SUPPLIED MATERIAL:
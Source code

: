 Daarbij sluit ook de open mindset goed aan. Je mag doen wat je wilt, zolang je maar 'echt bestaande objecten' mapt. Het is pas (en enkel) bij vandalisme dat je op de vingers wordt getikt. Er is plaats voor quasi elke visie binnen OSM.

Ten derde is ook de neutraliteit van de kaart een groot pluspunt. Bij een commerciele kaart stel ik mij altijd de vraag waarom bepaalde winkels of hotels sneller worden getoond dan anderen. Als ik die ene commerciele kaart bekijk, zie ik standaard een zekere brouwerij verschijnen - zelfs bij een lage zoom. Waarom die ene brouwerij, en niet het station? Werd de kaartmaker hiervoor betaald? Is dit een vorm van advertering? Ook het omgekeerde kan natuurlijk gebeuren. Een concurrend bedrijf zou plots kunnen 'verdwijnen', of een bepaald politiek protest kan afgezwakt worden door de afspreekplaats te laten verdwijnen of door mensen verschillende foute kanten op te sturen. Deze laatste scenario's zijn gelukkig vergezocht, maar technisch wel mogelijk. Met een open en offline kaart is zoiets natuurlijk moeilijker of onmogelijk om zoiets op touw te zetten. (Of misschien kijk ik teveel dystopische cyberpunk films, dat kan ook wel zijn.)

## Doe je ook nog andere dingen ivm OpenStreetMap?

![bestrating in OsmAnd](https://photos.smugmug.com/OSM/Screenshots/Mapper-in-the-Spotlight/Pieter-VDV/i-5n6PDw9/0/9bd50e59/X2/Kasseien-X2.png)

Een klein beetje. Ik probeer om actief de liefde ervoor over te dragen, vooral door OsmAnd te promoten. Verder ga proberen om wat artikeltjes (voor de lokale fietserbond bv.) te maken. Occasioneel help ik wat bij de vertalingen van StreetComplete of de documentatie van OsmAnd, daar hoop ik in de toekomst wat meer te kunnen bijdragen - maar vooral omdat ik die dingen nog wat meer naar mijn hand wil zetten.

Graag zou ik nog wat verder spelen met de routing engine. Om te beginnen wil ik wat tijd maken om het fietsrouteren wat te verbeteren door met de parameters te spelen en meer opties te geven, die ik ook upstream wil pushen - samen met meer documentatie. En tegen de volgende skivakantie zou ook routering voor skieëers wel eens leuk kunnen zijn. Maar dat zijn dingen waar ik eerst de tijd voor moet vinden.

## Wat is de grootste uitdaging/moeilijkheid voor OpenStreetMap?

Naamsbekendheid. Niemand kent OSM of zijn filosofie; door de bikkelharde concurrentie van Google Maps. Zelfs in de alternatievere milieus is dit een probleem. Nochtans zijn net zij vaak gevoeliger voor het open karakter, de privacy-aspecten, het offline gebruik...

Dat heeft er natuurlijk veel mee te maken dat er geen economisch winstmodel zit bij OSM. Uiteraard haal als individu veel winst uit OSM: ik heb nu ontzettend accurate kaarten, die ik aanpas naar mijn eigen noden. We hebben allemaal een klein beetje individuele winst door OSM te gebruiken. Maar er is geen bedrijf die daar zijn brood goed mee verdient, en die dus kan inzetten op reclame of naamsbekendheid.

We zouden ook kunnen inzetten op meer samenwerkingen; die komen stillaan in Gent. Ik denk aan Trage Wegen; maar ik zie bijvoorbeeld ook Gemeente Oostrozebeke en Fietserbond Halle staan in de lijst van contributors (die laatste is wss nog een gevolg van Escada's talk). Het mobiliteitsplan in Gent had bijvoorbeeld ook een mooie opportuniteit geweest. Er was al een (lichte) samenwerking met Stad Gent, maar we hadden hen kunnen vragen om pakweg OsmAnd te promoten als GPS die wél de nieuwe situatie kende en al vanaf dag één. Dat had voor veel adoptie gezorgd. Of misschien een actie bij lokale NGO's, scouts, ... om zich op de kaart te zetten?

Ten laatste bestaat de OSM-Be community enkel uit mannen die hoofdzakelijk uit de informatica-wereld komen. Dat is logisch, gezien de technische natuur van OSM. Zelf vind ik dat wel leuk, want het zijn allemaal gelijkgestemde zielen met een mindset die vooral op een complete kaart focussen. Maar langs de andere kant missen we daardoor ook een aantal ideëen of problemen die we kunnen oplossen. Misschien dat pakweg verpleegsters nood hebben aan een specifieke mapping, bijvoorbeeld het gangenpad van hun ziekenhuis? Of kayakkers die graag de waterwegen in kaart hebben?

WORK INSTRUCTION: Exactly as they appear, copy the lines of the listing above from the first through the one that contains "visie binnen OSM.", and nothing more.

SOLUTION TO THE EXERCISE:
Source code

: Daarbij sluit ook de open mindset goed aan. Je mag doen wat je wilt, zolang je maar 'echt bestaande objecten' mapt. Het is pas (en enkel) bij vandalisme dat je op de vingers wordt getikt. Er is plaats voor quasi elke visie binnen OSM.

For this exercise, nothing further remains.